Will Your Pension Be There When You Retire?

This couple is grateful to find out their pension is covered by PBGC. Photo: Caiaimage/Trevor Adeline/Getty Images

Definition: The Pension Benefit Guaranty Corporation (PBGC) is a government entity pays pension benefits if the company cannot. It only covers defined benefit plans. Congress created it with the Employee Retirement Income Security Act  of 1974 (ERISA).

The PBGC is primarily financed with premiums made by the companies whose pensions it guarantees. It also makes some money from pension funds it takes over from bankrupt companies.


What It Does

PBGC guarantees the pension incomes for 44.1 million workers in over 30,000 pension plans. If the companies that have offered these plans can no longer afford to provide them, PBGC steps in. That could happen if your company goes bankrupt, even after you retire. It may not provide enough funds for the pension. Worst of all, the pension fund itself could be mismanaged. 

How It Works

PBGC doesn't cover a plan until it's been trusteed over. That means the company has terminated the plan and PBGC has agreed to become the trustee. That can only happen if a bankruptcy court determines the company cannot continue to operate if it keeps its pension liability. Sometimes PBGC will decide to take over a plan that's underfunded. A company's plan administrator should provide that information each year to every employee. Once PBGC has become the trustee, the employee cannot earn additional benefits.


PBGC Benefits

PBGC only guarantees basic pension benefits. In addition to retirement-age pension benefits, they include early retirement benefits, disability benefits, and annuity benefits for survivors.

The benefits depend on your particular plan, legal limits, your age, and plan assets. PBGC does not guarantee health benefits, severance pay, vacation pay, some life insurance death benefits and other non-pension benefits.

There are no cost-of-living adjustments (COLAs). (Source: "PBGC Faqs," PBGC.)

How It Affects the U.S. Economy

Many experts believe that an unknown number of companies will not be financially capable of funding their pension plans. If too many companies apply for protection from PBGC, it too will not be able to pay the pensions. This will leave millions of retired workers without an income, dependent on Social Security and possibly forced to continue working...if they can.

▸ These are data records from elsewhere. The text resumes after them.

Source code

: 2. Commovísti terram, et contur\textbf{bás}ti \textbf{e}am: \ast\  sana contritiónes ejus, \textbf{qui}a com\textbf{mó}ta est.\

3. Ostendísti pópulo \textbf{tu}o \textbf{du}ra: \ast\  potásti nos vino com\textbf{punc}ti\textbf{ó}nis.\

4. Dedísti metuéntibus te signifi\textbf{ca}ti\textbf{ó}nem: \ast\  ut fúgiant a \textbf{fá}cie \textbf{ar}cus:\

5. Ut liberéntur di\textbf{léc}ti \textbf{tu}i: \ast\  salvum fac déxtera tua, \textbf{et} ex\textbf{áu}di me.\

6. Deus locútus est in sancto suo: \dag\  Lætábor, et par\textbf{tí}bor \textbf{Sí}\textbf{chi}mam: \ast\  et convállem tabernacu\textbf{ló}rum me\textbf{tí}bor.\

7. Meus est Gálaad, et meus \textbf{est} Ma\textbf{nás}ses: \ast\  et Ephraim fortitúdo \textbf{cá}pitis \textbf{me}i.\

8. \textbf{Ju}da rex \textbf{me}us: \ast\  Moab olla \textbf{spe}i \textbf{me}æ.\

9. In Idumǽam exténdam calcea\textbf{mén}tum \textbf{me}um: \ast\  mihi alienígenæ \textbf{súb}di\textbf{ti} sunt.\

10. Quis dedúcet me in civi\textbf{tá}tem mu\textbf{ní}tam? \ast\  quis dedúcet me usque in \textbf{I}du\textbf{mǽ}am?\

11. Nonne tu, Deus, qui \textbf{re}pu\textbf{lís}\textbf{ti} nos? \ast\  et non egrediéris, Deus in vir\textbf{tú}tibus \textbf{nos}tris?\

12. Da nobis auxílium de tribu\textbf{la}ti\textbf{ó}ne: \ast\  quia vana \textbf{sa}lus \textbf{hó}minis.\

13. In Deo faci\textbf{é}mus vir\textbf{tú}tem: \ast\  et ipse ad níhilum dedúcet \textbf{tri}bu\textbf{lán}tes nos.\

In 2006, President Bush signed the Pension Protection Act of 2006, which requires companies to more fully fund their plans. They had seven years to become 100% funded. They could take increased tax deductions for the contributions. Plans that weren't at least 80% funded could not provide additional benefits. 

Companies that trusteed their plans to PBGC and then emerged from bankruptcy had to pay a penalty. That was $1,250 per participant for three years. 

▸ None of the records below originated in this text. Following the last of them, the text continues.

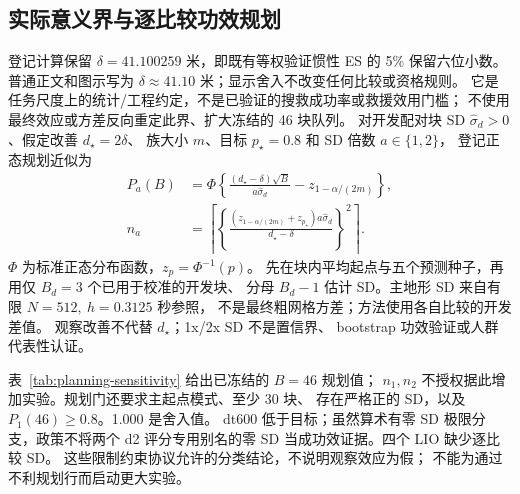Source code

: \documentclass[UTF8,11pt]{ctexart}
\begin{document}
\subsection{实际意义界与逐比较功效规划}
\label{sec:planning-qualification}
登记计算保留 \(\delta=41.100259\) 米，即既有等权验证惯性 ES 的 5\% 保留六位小数。
普通正文和图示写为 \(\delta\approx41.10\) 米；显示舍入不改变任何比较或资格规则。
它是任务尺度上的统计/工程约定，不是已验证的搜救成功率或救援效用门槛；
不使用最终效应或方差反向重定此界、扩大冻结的 46 块队列。
对开发配对块 SD \(\widehat\sigma_d>0\)、假定改善 \(d_\star=2\delta\)、
族大小 \(m\)、目标 \(p_\star=0.8\) 和 SD 倍数 \(a\in\{1,2\}\)，
登记正态规划近似为
\begin{equation}
\begin{aligned}
 P_a(B)&=\Phi\left\{\frac{(d_\star-\delta)\sqrt B}{a\widehat\sigma_d}
                         -z_{1-\alpha/(2m)}\right\},\\
 n_a&=\left\lceil\left\{\frac{(z_{1-\alpha/(2m)}+z_{p_\star})a\widehat\sigma_d}
                              {d_\star-\delta}\right\}^{2}\right\rceil .
\end{aligned}
\label{eq:planning-power}
\end{equation}
\(\Phi\) 为标准正态分布函数，\(z_p=\Phi^{-1}(p)\)。
先在块内平均起点与五个预测种子，再用仅 \(B_d=3\) 个已用于校准的开发块、
分母 \(B_d-1\) 估计 SD。主地形 SD 来自有限 \(N=512,\ h=0.3125\) 秒参照，
不是最终粗网格方差；方法使用各自比较的开发差值。
观察改善不代替 \(d_\star\)；1x/2x SD 不是置信界、
bootstrap 功效验证或人群代表性认证。

表~\ref{tab:planning-sensitivity} 给出已冻结的 \(B=46\) 规划值；
\(n_1,n_2\) 不授权据此增加实验。规划门还要求主起点模式、至少 30 块、
存在严格正的 SD，以及 \(P_1(46)\geq0.8\)。1.000 是舍入值。
dt600 低于目标；虽然算术有零 SD 极限分支，政策不将两个 d2
评分专用别名的零 SD 当成功效证据。四个 LIO 缺少逐比较 SD。
这些限制约束协议允许的分类结论，不说明观察效应为假；
不能为通过不利规划行而启动更大实验。
\end{document}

The Pension Protection Act also allowed businesses to automatically enroll employees in their 401(k) plans. Without it, workers were more likely to spend the money instead of saving for retirement. (Source: "Pension Protection Act," UnionPlus Retirement Planning Center.)

U.S. Pension Crisis

PBGC currently only provides benefits for 683,000 retirees. It couldn't afford to pay for two or three times as many retirees. It could not provide for the 44 million retirees it guarantees. Therefore, PBGC is just a stop-gap measure. It's not set up to address a large-scale pension crisis.

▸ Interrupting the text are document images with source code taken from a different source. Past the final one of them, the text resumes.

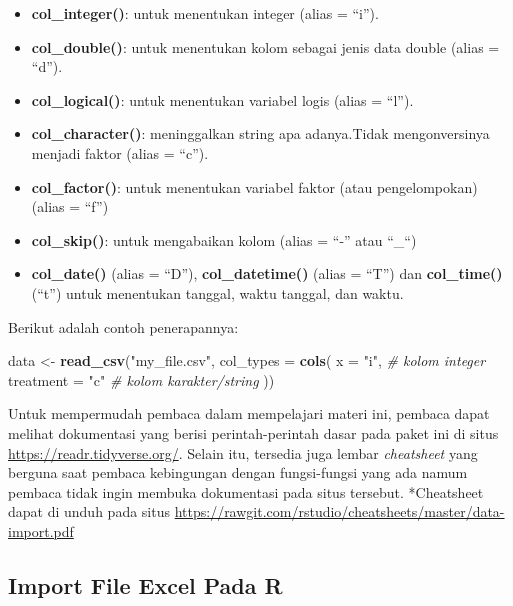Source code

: \documentclass[]{book}
\newenvironment{Shaded}{\begin{snugshade}}{\end{snugshade}}
\newcommand{\KeywordTok}[1]{\textcolor[rgb]{0.13,0.29,0.53}{\textbf{#1}}}
\newcommand{\DataTypeTok}[1]{\textcolor[rgb]{0.13,0.29,0.53}{#1}}
\newcommand{\StringTok}[1]{\textcolor[rgb]{0.31,0.60,0.02}{#1}}
\newcommand{\CommentTok}[1]{\textcolor[rgb]{0.56,0.35,0.01}{\textit{#1}}}
\newcommand{\NormalTok}[1]{#1}
\providecommand{\tightlist}{%
  \setlength{\itemsep}{0pt}\setlength{\parskip}{0pt}}
\begin{document}
\begin{itemize}
\tightlist
\item
  \textbf{col\_integer()}: untuk menentukan integer (alias = ``i'').
\item
  \textbf{col\_double()}: untuk menentukan kolom sebagai jenis data
  double (alias = ``d'').
\item
  \textbf{col\_logical()}: untuk menentukan variabel logis (alias =
  ``l'').
\item
  \textbf{col\_character()}: meninggalkan string apa adanya.Tidak
  mengonversinya menjadi faktor (alias = ``c'').
\item
  \textbf{col\_factor()}: untuk menentukan variabel faktor (atau
  pengelompokan) (alias = ``f'')
\item
  \textbf{col\_skip()}: untuk mengabaikan kolom (alias = ``-'' atau
  ``\_``)
\item
  \textbf{col\_date()} (alias = ``D''), \textbf{col\_datetime()} (alias
  = ``T'') dan \textbf{col\_time()} (``t'') untuk menentukan tanggal,
  waktu tanggal, dan waktu.
\end{itemize}

Berikut adalah contoh penerapannya:

\begin{Shaded}
\begin{Highlighting}[]
\NormalTok{data <-}\StringTok{ }\KeywordTok{read_csv}\NormalTok{(}\StringTok{"my_file.csv"}\NormalTok{, }\DataTypeTok{col_types =} \KeywordTok{cols}\NormalTok{(}
  \DataTypeTok{x =} \StringTok{"i"}\NormalTok{, }\CommentTok{# kolom integer}
  \DataTypeTok{treatment =} \StringTok{"c"} \CommentTok{# kolom karakter/string}
\NormalTok{))}
\end{Highlighting}
\end{Shaded}

Untuk mempermudah pembaca dalam mempelajari materi ini, pembaca dapat
melihat dokumentasi yang berisi perintah-perintah dasar pada paket ini
di situs \url{https://readr.tidyverse.org/}. Selain itu, tersedia juga
lembar \emph{cheatsheet} yang berguna saat pembaca kebingungan dengan
fungsi-fungsi yang ada namum pembaca tidak ingin membuka dokumentasi
pada situs tersebut. *Cheatsheet dapat di unduh pada situs
\url{https://rawgit.com/rstudio/cheatsheets/master/data-import.pdf}

\subsection{Import File Excel Pada R}\label{import-file-excel-pada-r}
\end{document}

Although many pensions are better funded, many more are not. As a result, some are cutting benefits.  That's due to a 2014 law that allowed multi-employer funds to cut benefits it they didn't have the funds. The Central States Pension Fund applied to the U.S. Treasury to cut benefits for 250,000 truckers and their families. Treasury denied the cuts. As a result, the Fund says it will go bankrupt in 2025 (Source: "One of the Nation's Largest Pension Funds Could Soon Cut Benefits," Washington Post, April 20, 2016.)

The PBGC would have to pick up the benefits. But it can't afford to pay full benefits. In fact, the PBGC multi-employer fund will run out by 2025. That's because the premiums paid by employers aren't enough to cover projected payouts. (Source: "Who Will Save Central States?" Politico, June 15, 2016. "Five Year Report," PBGC, June 2016.)

Are You Protected by PBGC?

Find out if you have a pension plan, also known as a defined benefit plan. Most new workers today don't have one, because their companies now offer 401(k)s instead. 

If you haven't received one, ask your plan administrator for a copy of the Summary Plan Description. That will tell you if you are covered by PBGC. Also ask if the pension is at least 80% funded.